News, Apr 1, 2026

Boyer tapped as first faculty director of new UMCI in Detroit

Taubman College’s Bryan Boyer has been selected as the first faculty director of the new University of Michigan Center for Innovation. Set to launch in downtown Detroit in fall 2027, the UMCI will be a world-class research, education, and entrepreneurship center designed to advance innovation and develop the necessary talent to grow Michigan’s economy.

“What makes this opportunity compelling to me is Michigan’s particular mix of strengths, such as hard tech, manufacturing, and operations. But Michigan is also a place of deep community strength, grassroots organizing, and cultural brilliance,” Boyer said. “Detroit offers a rare opportunity to integrate technological innovation and social innovation into a shared project. In light of AI’s shockwaves through tech and, increasingly, the wider world, this combination is critical.”

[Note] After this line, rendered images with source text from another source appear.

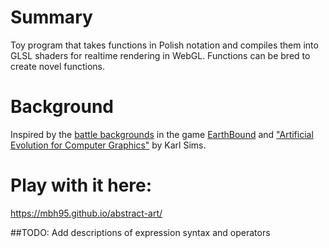 # Summary
Toy program that takes functions in Polish notation and compiles them into GLSL shaders for realtime rendering in WebGL.
Functions can be bred to create novel functions.

# Background
Inspired by the [battle backgrounds](https://www.gjtorikian.com/Earthbound-Battle-Backgrounds-JS) in the game [EarthBound](https://en.wikipedia.org/wiki/EarthBound) and ["Artificial Evolution for Computer Graphics"](http://www.karlsims.com/papers/siggraph91.html) by Karl Sims.

# Play with it here:
https://mbh95.github.io/abstract-art/

##TODO: Add descriptions of expression syntax and operators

Boyer is an associate professor of practice in architecture and cofounder of the architecture and strategic design studio Dash Marshall. He first joined Taubman College in 2019 as the Eliel Saarinen Visiting Assistant Professor of Practice. Since 2020, he has served as faculty director of the Bachelor of Science in Urban Technology, a first-of-its-kind program combining technology, design, and urbanism, which Boyer helped develop with input from Taubman faculty, alumni, and industry experts. Since launching in 2021, the program has graduated its first cohort and grown to 180 students. This new role at UMCI builds on Boyer’s earlier work at the Finnish Innovation Fund, where he helped launch Helsinki Design Lab, a team embedded in government to develop new, agile approaches to problem-solving.

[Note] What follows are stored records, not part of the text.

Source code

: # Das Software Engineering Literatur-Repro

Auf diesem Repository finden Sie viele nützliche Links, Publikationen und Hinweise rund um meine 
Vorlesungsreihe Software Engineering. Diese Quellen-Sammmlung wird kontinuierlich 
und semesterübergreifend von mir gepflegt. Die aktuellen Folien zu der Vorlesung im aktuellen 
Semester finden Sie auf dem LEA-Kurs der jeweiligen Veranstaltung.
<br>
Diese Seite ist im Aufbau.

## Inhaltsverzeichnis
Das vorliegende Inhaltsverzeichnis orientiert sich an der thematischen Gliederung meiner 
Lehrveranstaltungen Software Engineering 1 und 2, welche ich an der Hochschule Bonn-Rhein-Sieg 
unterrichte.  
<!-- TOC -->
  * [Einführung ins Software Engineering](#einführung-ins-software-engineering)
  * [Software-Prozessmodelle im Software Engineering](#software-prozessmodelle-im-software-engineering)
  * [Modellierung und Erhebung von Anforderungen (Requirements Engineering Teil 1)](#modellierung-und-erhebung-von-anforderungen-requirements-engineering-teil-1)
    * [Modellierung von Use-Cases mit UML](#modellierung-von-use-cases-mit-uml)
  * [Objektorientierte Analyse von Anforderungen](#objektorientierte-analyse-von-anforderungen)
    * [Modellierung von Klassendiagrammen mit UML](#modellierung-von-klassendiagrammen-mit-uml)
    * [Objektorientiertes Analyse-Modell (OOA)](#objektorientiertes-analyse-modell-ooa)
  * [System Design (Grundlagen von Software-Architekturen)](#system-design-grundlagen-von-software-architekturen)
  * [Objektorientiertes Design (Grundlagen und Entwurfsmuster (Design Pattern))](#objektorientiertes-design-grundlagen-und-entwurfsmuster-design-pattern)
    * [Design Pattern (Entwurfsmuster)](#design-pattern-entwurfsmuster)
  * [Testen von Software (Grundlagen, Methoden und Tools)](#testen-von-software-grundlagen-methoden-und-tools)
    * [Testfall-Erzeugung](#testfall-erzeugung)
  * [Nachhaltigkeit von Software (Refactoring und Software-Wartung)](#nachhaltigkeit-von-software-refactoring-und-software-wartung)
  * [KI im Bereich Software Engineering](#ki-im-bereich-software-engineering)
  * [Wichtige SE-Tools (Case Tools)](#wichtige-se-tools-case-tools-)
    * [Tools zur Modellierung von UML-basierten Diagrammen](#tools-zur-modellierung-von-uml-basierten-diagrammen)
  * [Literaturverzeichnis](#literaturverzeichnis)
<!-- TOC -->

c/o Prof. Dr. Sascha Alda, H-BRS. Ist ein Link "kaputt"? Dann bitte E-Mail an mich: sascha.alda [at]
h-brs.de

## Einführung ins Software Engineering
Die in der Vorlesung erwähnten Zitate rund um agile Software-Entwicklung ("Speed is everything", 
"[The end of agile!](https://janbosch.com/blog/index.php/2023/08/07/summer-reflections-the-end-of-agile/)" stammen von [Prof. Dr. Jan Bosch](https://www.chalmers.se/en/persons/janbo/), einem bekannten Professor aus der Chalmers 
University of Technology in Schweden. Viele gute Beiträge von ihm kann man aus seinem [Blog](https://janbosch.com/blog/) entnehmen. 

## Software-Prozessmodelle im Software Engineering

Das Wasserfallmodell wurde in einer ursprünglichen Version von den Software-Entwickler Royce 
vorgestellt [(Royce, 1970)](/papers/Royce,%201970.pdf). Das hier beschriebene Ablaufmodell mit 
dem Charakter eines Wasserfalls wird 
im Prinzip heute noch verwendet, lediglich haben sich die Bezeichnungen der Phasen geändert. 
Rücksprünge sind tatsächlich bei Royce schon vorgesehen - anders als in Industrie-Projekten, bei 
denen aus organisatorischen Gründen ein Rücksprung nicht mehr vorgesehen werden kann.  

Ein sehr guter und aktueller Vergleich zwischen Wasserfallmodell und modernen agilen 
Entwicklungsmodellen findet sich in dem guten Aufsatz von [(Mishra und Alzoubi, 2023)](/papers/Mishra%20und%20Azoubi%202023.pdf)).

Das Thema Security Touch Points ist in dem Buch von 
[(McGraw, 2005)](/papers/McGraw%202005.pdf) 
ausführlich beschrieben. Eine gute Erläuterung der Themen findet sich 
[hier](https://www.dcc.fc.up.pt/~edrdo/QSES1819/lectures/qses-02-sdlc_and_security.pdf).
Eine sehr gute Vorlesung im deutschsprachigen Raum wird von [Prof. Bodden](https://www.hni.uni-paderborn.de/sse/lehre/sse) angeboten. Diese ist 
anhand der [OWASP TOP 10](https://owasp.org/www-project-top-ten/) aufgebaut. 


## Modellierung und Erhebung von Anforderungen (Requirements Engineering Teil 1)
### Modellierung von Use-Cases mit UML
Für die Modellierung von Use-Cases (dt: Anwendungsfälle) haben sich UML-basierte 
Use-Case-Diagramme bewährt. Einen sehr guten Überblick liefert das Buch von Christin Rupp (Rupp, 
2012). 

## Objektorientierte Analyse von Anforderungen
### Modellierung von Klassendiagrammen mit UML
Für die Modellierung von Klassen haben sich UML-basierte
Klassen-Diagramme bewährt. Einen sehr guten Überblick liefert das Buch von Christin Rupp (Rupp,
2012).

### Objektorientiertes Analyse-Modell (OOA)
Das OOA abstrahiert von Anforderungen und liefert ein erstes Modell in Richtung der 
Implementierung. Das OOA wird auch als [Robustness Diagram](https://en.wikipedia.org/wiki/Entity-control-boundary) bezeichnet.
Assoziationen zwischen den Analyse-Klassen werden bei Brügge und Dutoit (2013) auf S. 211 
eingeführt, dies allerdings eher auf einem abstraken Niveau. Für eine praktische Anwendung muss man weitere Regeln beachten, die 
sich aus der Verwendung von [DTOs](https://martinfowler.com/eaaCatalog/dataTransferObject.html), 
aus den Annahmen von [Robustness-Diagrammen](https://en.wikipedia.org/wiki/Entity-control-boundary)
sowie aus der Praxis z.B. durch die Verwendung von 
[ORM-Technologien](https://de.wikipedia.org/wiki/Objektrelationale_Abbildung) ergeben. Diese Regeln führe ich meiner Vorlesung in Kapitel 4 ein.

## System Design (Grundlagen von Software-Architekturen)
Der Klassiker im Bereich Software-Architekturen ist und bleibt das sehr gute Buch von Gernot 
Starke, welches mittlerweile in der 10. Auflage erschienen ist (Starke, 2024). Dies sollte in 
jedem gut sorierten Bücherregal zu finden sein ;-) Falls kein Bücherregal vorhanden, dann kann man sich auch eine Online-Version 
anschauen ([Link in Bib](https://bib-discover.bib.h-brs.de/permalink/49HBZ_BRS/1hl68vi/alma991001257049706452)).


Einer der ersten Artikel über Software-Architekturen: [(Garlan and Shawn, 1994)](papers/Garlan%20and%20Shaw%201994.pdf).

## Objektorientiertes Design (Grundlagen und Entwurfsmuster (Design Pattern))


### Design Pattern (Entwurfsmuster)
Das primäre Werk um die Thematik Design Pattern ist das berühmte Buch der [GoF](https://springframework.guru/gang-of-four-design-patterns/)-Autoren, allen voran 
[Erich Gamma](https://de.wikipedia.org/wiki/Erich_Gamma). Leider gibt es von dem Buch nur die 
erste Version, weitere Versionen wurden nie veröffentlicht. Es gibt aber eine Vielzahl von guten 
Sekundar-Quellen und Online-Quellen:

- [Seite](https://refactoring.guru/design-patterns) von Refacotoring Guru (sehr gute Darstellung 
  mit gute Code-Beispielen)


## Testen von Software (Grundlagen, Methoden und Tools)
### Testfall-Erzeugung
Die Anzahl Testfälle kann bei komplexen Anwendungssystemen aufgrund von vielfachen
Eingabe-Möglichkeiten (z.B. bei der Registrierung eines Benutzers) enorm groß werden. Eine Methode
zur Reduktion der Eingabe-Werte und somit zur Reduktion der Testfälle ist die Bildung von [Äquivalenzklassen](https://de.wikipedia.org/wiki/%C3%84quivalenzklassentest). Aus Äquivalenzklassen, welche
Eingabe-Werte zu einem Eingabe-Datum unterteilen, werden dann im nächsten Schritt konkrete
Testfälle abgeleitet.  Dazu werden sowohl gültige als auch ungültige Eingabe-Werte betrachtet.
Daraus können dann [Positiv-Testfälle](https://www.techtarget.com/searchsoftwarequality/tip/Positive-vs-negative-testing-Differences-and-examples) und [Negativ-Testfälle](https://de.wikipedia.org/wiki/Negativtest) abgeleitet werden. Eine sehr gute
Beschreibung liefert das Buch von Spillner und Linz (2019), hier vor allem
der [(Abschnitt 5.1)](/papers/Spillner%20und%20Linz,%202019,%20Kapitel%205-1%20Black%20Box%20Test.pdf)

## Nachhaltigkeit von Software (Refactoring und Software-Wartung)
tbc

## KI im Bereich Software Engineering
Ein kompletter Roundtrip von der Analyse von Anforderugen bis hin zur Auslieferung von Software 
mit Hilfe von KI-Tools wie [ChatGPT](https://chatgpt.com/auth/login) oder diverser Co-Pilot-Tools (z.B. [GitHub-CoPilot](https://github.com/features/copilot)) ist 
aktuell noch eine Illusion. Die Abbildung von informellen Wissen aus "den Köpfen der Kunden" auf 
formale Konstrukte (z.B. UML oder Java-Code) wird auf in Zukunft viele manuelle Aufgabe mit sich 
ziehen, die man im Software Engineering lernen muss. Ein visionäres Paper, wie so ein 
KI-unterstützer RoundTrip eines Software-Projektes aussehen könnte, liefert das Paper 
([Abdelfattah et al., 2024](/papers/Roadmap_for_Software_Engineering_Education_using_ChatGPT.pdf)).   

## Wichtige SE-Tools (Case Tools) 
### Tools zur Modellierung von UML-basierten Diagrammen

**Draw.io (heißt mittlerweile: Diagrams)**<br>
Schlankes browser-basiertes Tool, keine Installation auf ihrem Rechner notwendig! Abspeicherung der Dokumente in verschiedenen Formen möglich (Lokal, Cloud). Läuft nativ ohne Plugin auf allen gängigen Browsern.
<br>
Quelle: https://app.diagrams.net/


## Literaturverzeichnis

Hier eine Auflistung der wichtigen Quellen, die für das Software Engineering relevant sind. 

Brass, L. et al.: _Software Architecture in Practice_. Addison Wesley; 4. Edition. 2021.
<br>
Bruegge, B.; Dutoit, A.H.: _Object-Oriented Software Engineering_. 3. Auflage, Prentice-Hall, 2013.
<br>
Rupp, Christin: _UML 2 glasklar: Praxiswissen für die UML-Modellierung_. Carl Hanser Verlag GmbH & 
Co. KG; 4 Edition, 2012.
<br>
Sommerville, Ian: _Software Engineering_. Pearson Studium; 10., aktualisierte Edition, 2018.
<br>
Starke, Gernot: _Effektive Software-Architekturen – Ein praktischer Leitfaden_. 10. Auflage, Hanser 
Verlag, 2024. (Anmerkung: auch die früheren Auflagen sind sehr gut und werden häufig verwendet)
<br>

Housed in a brand new, 200,000-square-foot facility, UMCI will include classrooms, research labs, design studios, and public spaces. As faculty director, Boyer will lead UMCI’s multi-disciplinary academic offerings and research, beginning with a set of graduate degrees now in development and including workforce development programming aligned with the jobs of the future in fields like sustainability, technology, and entrepreneurship.

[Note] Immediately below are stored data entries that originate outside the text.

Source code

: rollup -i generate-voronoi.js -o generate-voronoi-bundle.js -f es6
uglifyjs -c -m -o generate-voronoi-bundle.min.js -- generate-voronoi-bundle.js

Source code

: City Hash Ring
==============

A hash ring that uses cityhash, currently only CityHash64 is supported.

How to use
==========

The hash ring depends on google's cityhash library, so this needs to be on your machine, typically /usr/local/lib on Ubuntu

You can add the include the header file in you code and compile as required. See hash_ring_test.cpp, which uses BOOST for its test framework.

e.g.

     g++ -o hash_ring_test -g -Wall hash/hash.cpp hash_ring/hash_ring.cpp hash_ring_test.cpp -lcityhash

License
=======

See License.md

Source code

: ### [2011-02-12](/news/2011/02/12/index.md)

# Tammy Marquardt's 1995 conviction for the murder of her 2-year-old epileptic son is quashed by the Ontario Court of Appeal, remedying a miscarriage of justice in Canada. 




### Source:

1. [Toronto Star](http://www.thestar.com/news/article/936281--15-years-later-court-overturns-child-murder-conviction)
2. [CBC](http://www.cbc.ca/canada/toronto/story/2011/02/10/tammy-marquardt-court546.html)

Rendering of the UMCI building exterior.
Kohn Pedersen Fox

Among the first offerings will be Taubman College’s newly announced Master of Urban Technology. Built on the success of the bachelor’s program, the one-year degree will equip students with the systems thinking and business acumen needed to rethink the work of the built environment in a way that stretches beyond current silos of planning, design, architecture, and real estate.

“We have an obligation and an opportunity to rethink not only curriculum but the institutional forms that support it,” Boyer said. “UMCI can become a platform for testing new models of education that are embedded in place, shaped with partners, and responsive to the transformations AI is accelerating.”